Debtors responded by filing “Answer to United States of America’s (Internal Revenue Service) Motion for Relief from Stay,” on September 25, 1987. In addition, Debtors commenced an adversary on October 6, 1987. (Adv. no. 87-1072). In the adversary, the Debtors sought turnover of property, (the refund); a judicial determination of the amount, validity and priority of the IRS claims, including the claim by the IRS for post-petition interest pursuant to 11 U.S.C. § 506(b); and challenged the off-set rights of the IRS.
*29Subsequently the IRS, subject to a “Stipulation and Order” signed by this Court on March 14, 1988, withdrew their objection to the Plan of Reorganization. A Plan of Reorganization was confirmed on January 22, 1988 (subject to specified technical modifications and presentation of an Order of Confirmation.)
The above-referenced “Stipulation and Order” provides for a lifting of the automatic stay to permit the “Allowed IRS Claim” in the amount of $3,604,401.00. The “Stipulation and Order” expressly left open the rights of the parties to litigate both the IRS claim for post-petition interest, and the “Penalty Claim”. Debtors have presented this Court with numerous letter briefs citing authorities for the proposition that the IRS is not entitled to payment of post-petition interest, and this opinion will address that point.
DISCUSSION
Two recent Circuit cases are dispositive as to the issue of whether the IRS is entitled to post-petition interest on its claim. In re Ron Pair Enterprises, Inc., 828 F.2d 367 (6th Cir.1987) involved a Chapter 11 debtor who contended that 11 U.S.C. § 506(b) did not require a Plan of Reorganization to provide for payment of post-petition interest to the IRS on its claim. The parties stipulated that the claim of the IRS was oversecured.

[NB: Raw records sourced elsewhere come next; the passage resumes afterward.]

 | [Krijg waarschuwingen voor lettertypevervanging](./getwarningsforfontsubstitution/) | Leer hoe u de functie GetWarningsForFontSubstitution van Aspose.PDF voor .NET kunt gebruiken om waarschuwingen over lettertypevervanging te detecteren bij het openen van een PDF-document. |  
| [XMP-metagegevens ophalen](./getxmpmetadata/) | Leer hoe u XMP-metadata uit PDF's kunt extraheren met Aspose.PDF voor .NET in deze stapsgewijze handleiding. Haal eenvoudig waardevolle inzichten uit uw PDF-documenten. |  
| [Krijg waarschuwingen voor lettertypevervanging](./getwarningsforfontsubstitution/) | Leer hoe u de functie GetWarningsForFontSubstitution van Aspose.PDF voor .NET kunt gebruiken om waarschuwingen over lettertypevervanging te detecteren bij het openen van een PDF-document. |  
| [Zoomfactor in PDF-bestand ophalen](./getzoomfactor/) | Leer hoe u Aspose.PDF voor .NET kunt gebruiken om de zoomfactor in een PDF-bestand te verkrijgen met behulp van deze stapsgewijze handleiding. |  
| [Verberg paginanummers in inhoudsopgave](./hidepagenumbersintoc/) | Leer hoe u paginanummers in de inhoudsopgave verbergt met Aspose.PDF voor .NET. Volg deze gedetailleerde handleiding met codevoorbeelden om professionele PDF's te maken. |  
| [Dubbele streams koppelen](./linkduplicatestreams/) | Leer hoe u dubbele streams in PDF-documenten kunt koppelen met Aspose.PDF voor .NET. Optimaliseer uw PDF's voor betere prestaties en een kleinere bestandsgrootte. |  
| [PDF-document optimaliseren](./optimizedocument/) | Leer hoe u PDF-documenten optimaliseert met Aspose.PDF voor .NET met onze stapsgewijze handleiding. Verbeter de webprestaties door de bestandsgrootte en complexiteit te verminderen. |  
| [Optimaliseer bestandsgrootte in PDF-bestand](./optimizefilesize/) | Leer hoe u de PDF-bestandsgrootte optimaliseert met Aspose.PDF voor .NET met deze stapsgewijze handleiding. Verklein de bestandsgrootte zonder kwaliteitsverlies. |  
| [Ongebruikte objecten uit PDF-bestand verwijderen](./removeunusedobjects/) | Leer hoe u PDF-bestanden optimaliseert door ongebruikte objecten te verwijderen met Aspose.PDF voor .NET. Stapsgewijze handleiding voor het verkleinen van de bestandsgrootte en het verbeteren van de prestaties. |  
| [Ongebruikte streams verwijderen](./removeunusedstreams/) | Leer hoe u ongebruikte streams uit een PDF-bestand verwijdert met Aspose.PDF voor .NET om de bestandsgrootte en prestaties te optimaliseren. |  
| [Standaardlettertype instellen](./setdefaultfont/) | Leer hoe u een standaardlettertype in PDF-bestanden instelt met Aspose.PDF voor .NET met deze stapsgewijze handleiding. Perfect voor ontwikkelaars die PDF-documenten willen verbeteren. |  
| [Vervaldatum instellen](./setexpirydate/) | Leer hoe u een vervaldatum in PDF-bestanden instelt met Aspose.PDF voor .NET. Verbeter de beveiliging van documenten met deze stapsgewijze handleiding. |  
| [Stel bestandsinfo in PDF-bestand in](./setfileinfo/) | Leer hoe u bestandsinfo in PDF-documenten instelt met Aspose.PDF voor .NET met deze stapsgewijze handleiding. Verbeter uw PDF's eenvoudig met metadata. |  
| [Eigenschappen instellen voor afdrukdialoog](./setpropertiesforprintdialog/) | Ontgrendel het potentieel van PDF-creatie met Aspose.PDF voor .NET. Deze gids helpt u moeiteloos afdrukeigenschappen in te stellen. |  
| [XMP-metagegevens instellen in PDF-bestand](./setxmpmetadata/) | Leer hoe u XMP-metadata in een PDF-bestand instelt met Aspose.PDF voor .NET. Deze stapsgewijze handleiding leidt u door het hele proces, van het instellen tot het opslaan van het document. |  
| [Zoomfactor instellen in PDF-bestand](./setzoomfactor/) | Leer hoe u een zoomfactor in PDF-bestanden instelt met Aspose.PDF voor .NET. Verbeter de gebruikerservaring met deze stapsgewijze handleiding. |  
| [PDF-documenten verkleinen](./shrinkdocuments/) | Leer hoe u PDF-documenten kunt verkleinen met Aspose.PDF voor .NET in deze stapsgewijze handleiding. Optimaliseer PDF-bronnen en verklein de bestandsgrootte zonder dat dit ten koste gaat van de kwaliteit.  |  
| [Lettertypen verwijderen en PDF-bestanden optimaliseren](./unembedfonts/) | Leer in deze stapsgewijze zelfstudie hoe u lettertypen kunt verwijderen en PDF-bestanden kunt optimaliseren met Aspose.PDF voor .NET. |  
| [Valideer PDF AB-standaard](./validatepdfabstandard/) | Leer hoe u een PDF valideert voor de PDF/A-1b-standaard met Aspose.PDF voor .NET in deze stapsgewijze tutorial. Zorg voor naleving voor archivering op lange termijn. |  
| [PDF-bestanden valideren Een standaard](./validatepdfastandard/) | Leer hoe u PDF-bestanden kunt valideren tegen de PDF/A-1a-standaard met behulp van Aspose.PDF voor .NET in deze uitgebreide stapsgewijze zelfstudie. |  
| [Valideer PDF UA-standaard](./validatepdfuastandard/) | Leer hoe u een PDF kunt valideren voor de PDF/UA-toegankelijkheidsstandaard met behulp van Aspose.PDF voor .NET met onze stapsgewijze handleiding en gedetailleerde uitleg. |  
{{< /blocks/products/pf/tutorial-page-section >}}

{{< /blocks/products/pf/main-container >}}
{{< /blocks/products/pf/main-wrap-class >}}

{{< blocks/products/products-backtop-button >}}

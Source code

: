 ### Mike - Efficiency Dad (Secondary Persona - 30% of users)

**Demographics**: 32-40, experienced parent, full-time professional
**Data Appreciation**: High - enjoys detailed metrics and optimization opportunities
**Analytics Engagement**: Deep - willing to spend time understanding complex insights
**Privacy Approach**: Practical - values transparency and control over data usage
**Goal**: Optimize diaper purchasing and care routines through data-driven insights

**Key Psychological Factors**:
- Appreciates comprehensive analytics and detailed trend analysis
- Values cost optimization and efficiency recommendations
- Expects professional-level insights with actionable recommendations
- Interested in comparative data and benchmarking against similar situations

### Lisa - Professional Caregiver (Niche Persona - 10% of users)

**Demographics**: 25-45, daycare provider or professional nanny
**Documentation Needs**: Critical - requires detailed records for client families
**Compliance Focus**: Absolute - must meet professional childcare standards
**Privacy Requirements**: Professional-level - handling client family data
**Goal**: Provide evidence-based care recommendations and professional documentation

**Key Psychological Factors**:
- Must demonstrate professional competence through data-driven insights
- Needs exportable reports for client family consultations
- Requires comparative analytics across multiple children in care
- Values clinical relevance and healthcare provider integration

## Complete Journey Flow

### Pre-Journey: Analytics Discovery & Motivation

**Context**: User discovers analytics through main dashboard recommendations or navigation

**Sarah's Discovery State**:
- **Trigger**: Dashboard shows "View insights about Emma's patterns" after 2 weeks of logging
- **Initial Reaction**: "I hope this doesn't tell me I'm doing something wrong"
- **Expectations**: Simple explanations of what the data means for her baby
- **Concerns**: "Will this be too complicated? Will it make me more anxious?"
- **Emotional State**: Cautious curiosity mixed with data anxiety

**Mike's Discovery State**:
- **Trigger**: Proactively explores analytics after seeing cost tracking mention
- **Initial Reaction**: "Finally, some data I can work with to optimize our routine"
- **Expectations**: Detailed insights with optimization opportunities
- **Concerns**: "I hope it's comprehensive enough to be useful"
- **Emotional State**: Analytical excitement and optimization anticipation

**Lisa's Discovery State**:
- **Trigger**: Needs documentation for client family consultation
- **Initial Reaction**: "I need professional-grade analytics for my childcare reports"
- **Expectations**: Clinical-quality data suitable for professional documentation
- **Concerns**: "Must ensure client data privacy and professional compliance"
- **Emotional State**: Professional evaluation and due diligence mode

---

The Court first looked to pre-Code law which established several exceptions to the general rule of payment of post-petition interest to an over-secured creditor. Essentially, courts had carved out an exception which provided that payment of post-petition interest was not appropriate when the lien was non-consensual (i.e. tax liens). The Sixth Circuit, after a thorough analysis of pre-Code law and consideration of the rules of statutory construction, held that 11 U.S.C. § 506(b) did not authorize payment of post-petition interest on a non-consensual lien.
In re Newbury Cafe, Inc., 841 F.2d 20 (1st Cir.1988) also dealt directly with the issue of whether an oversecured taxing authority is entitled to post-petition interest from a debtor’s estate on its claim. The Massachusetts Department of Revenue (“DOR”) had sought a finding that 11 U.S. C. § 506(b) provided for post-petition interest on the nonconsensual tax lien it held on the Debtor’s property.

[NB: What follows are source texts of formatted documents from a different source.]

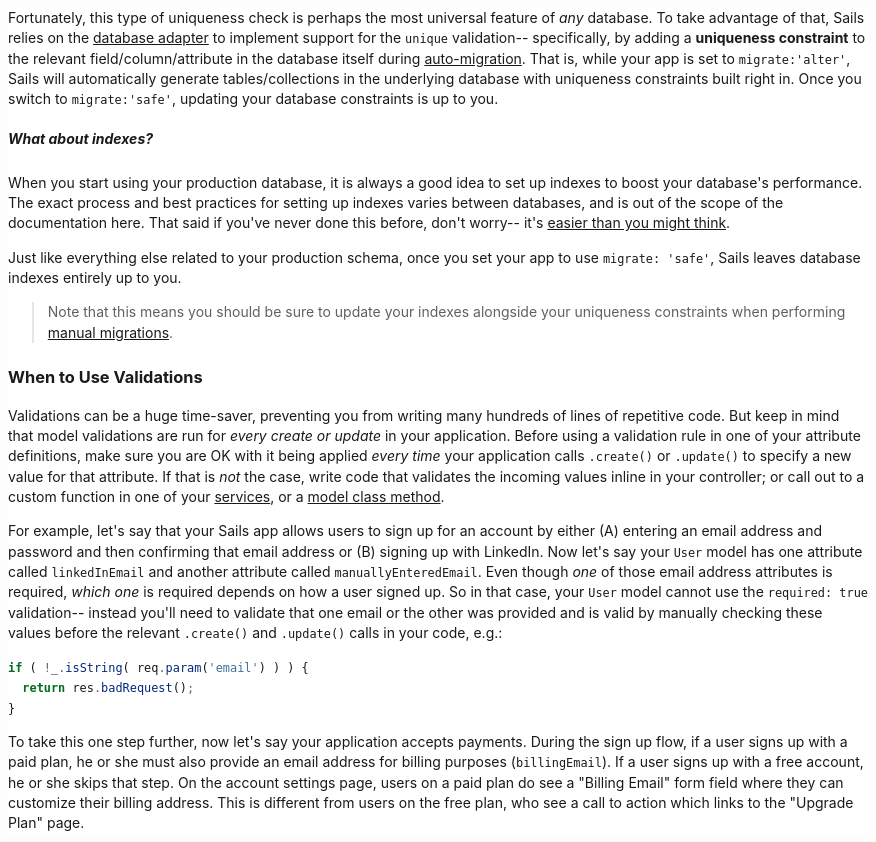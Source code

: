 Fortunately, this type of uniqueness check is perhaps the most universal feature of _any_ database.  To take advantage of that, Sails relies on the [database adapter](http://sailsjs.org/documentation/concepts/models-and-orm#?adapters) to implement support for the `unique` validation-- specifically, by adding a **uniqueness constraint** to the relevant field/column/attribute in the database itself during [auto-migration](http://sailsjs.org/documentation/concepts/models-and-orm/model-settings#?migrate).  That is, while your app is set to `migrate:'alter'`, Sails will automatically generate tables/collections in the underlying database with uniqueness constraints built right in.  Once you switch to `migrate:'safe'`, updating your database constraints is up to you.

##### What about indexes?

When you start using your production database, it is always a good idea to set up indexes to boost your database's performance.  The exact process and best practices for setting up indexes varies between databases, and is out of the scope of the documentation here.  That said if you've never done this before, don't worry-- it's [easier than you might think](http://stackoverflow.com/a/1130/486547).

Just like everything else related to your production schema, once you set your app to use `migrate: 'safe'`, Sails leaves database indexes entirely up to you.

> Note that this means you should be sure to update your indexes alongside your uniqueness constraints when performing [manual migrations](https://github.com/BlueHotDog/sails-migrations).


### When to Use Validations

Validations can be a huge time-saver, preventing you from writing many hundreds of lines of repetitive code.  But keep in mind that model validations are run for _every create or update_ in your application.  Before using a validation rule in one of your attribute definitions, make sure you are OK with it being applied _every time_ your application calls `.create()` or `.update()` to specify a new value for that attribute.  If that is _not_ the case, write code that validates the incoming values inline in your controller; or call out to a custom function in one of your [services](http://sailsjs.org/documentation/concepts/services), or a [model class method](http://sailsjs.org/documentation/concepts/models-and-orm/models#?model-methods-aka-static-or-class-methods).

For example, let's say that your Sails app allows users to sign up for an account by either (A) entering an email address and password and then confirming that email address or (B) signing up with LinkedIn.  Now let's say your `User` model has one attribute called `linkedInEmail` and another attribute called `manuallyEnteredEmail`.  Even though _one_ of those email address attributes is required, _which one_ is required depends on how a user signed up.  So in that case, your `User` model cannot use the `required: true` validation-- instead you'll need to validate that one email or the other was provided and is valid by manually checking these values before the relevant `.create()` and `.update()` calls in your code, e.g.:

```javascript
if ( !_.isString( req.param('email') ) ) {
  return res.badRequest();
}
```

To take this one step further, now let's say your application accepts payments.  During the sign up flow, if a user signs up with a paid plan, he or she must also provide an email address for billing purposes (`billingEmail`).  If a user signs up with a free account, he or she skips that step.  On the account settings page, users on a paid plan do see a "Billing Email" form field where they can customize their billing address.  This is different from users on the free plan, who see a call to action which links to the "Upgrade Plan" page.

The First Circuit looked directly to the words of § 506(b) as much of the confusion over the payment of post-petition interest on a nonconsensual lien has resulted from the grammatical structure of § 506(b). The section provides:
To the extent that an allowed secured claim is secured by property the value of which, after any recovery under subsection (c) of this section, is greater than the amount of such claim, there shall be allowed to the holder of such claim, interest on such claim, and any reasonable fees, costs, or charges provided for under the agreement under which such claim arose.

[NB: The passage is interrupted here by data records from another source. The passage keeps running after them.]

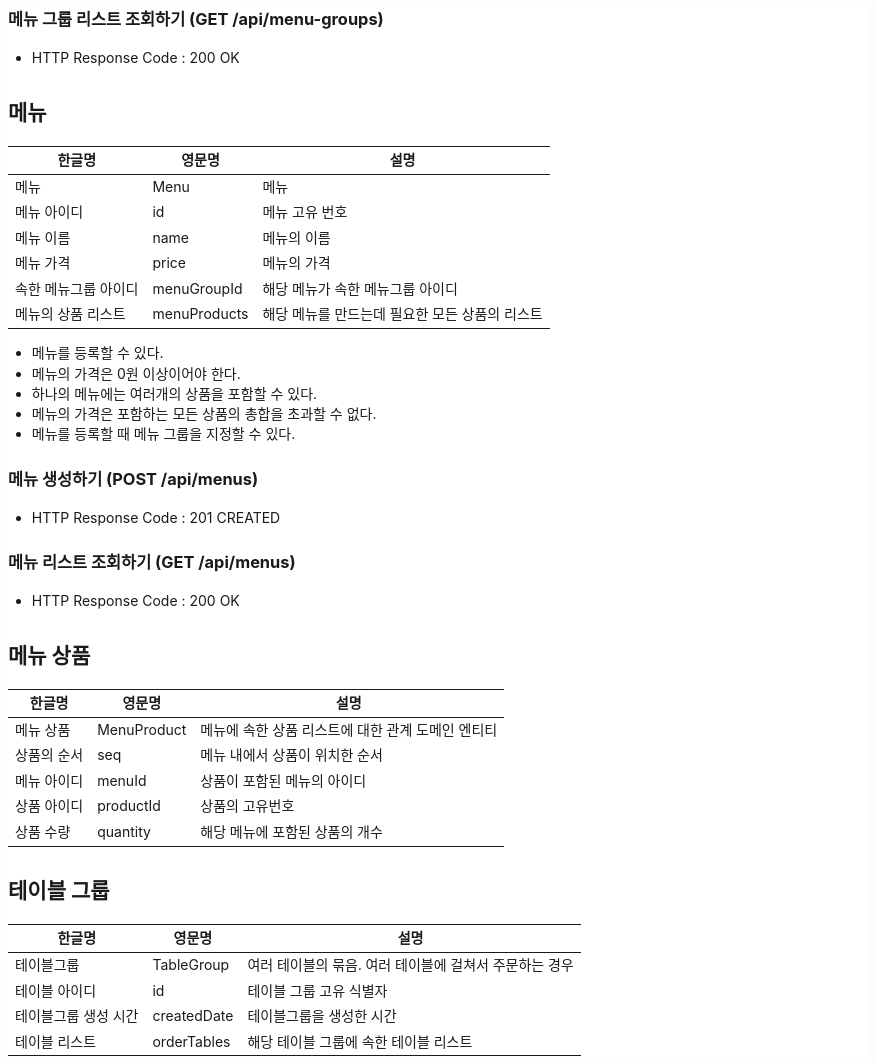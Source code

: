 ### 메뉴 그룹 리스트 조회하기 (GET /api/menu-groups)

- HTTP Response Code : 200 OK

## 메뉴

| 한글명         | 영문명          | 설명                         |
|-------------|--------------|----------------------------|
| 메뉴          | Menu         | 메뉴                         |
| 메뉴 아이디      | id           | 메뉴 고유 번호                   |
| 메뉴 이름       | name         | 메뉴의 이름                     |
| 메뉴 가격       | price        | 메뉴의 가격                     |
| 속한 메뉴그룹 아이디 | menuGroupId  | 해당 메뉴가 속한 메뉴그룹 아이디         |
| 메뉴의 상품 리스트  | menuProducts | 해당 메뉴를 만드는데 필요한 모든 상품의 리스트 |

- 메뉴를 등록할 수 있다.
- 메뉴의 가격은 0원 이상이어야 한다.
- 하나의 메뉴에는 여러개의 상품을 포함할 수 있다.
- 메뉴의 가격은 포함하는 모든 상품의 총합을 초과할 수 없다.
- 메뉴를 등록할 때 메뉴 그룹을 지정할 수 있다.

### 메뉴 생성하기 (POST /api/menus)

- HTTP Response Code : 201 CREATED

### 메뉴 리스트 조회하기 (GET /api/menus)

- HTTP Response Code : 200 OK

## 메뉴 상품

| 한글명    | 영문명         | 설명                           |
|--------|-------------|------------------------------|
| 메뉴 상품  | MenuProduct | 메뉴에 속한 상품 리스트에 대한 관계 도메인 엔티티 |
| 상품의 순서 | seq         | 메뉴 내에서 상품이 위치한 순서            |
| 메뉴 아이디 | menuId      | 상품이 포함된 메뉴의 아이디              |
| 상품 아이디 | productId   | 상품의 고유번호                     |
| 상품 수량  | quantity    | 해당 메뉴에 포함된 상품의 개수            |

## 테이블 그룹

| 한글명         | 영문명         | 설명                              |
|-------------|-------------|---------------------------------|
| 테이블그룹       | TableGroup  | 여러 테이블의 묶음. 여러 테이블에 걸쳐서 주문하는 경우 |
| 테이블 아이디     | id          | 테이블 그룹 고유 식별자                   |
| 테이블그룹 생성 시간 | createdDate | 테이블그룹을 생성한 시간                   |
| 테이블 리스트     | orderTables | 해당 테이블 그룹에 속한 테이블 리스트           |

The issue is whether “provided for under the agreement” modifies “interest on such claim” as well as “any reasonable fees, costs, or charges,” or just the latter. Specifically, does the comma placed after “interest on such claim,” prevent that phrase’s inclusion into the limitations provided for by § 506(b)?
Basing their decision on the well-founded precept of statutory construction that “... if Congress intends for legislation to change the interpretation of a judicially created concept, it makes that intent specific.”, the Court found that § 506(b) did not allow post-petition interest to an overse-cured non-consensual lienholder (i.e. the DOR) See Midlantic National Bank v. New Jersey Department of Environmental Protection, 474 U.S. 494, 501, 106 S.Ct. 755, 759, 88 L.Ed.2d 859 (1986).
In view of the two well-reasoned opinions cited above, this Court finds that the IRS is not entitled to post-petition interest based on 11 U.S.C. § 506(b). This opinion does not address the issue of the “Penalty Claim.” Counsel for United is to present an Order consistent with this opinion within 10 days of the receipt of it.